▸ **DIRECTIONS FOR THIS TASK**: The required output consists solely of the lines from the line containing "<td>Yes (%)</td>" through the end of the records, copied exactly.

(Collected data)
────

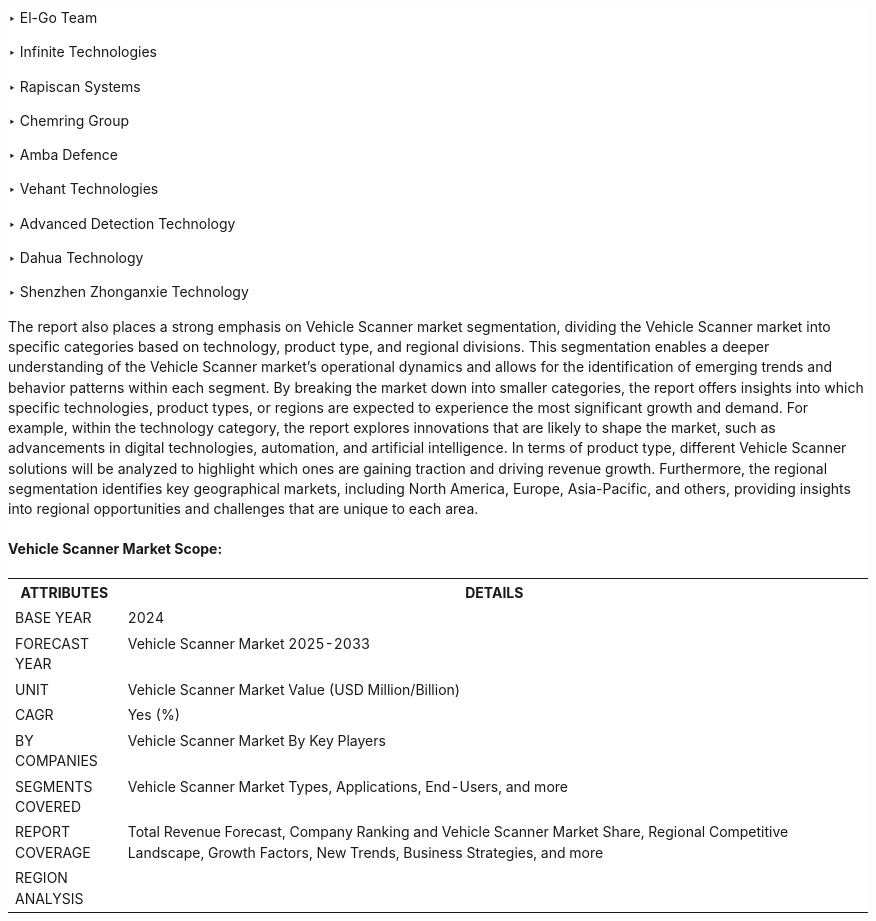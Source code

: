 ‣ El-Go Team

‣ Infinite Technologies

‣ Rapiscan Systems

‣ Chemring Group

‣ Amba Defence

‣ Vehant Technologies

‣ Advanced Detection Technology

‣ Dahua Technology

‣ Shenzhen Zhonganxie Technology

The report also places a strong emphasis on Vehicle Scanner market segmentation, dividing the Vehicle Scanner market into specific categories based on technology, product type, and regional divisions. This segmentation enables a deeper understanding of the Vehicle Scanner market’s operational dynamics and allows for the identification of emerging trends and behavior patterns within each segment. By breaking the market down into smaller categories, the report offers insights into which specific technologies, product types, or regions are expected to experience the most significant growth and demand. For example, within the technology category, the report explores innovations that are likely to shape the market, such as advancements in digital technologies, automation, and artificial intelligence. In terms of product type, different Vehicle Scanner solutions will be analyzed to highlight which ones are gaining traction and driving revenue growth. Furthermore, the regional segmentation identifies key geographical markets, including North America, Europe, Asia-Pacific, and others, providing insights into regional opportunities and challenges that are unique to each area.

<h4>Vehicle Scanner Market Scope:</h4>
<table>
<tr>
<th>ATTRIBUTES</th>
<th>DETAILS</th>
</tr>
<tr>
<td>BASE YEAR</td>
<td>2024</td>
</tr>
<tr>
<td>FORECAST YEAR</td>
<td>Vehicle Scanner Market 2025-2033</td>
</tr>
<tr>
<td>UNIT</td>
<td>Vehicle Scanner Market Value (USD Million/Billion)</td>
<tr>
<td>CAGR</td>
<td>Yes (%)</td>
</tr>
</tr>
<tr>
<td>BY COMPANIES</td>
<td>Vehicle Scanner Market By Key Players</td>
</tr>
<tr>
<td>SEGMENTS COVERED</td>
<td>Vehicle Scanner Market Types, Applications, End-Users, and more</td>
</tr>
<tr>
<td>REPORT COVERAGE</td>
<td>Total Revenue Forecast, Company Ranking and Vehicle Scanner Market Share, Regional Competitive Landscape, Growth Factors, New Trends, Business Strategies, and more</td>
</tr>
<tr>
<td>REGION ANALYSIS</td>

────

▸ **EXERCISE SOLUTION**:
<td>Yes (%)</td>
</tr>
</tr>
<tr>
<td>BY COMPANIES</td>
<td>Vehicle Scanner Market By Key Players</td>
</tr>
<tr>
<td>SEGMENTS COVERED</td>
<td>Vehicle Scanner Market Types, Applications, End-Users, and more</td>
</tr>
<tr>
<td>REPORT COVERAGE</td>
<td>Total Revenue Forecast, Company Ranking and Vehicle Scanner Market Share, Regional Competitive Landscape, Growth Factors, New Trends, Business Strategies, and more</td>
</tr>
<tr>
<td>REGION ANALYSIS</td>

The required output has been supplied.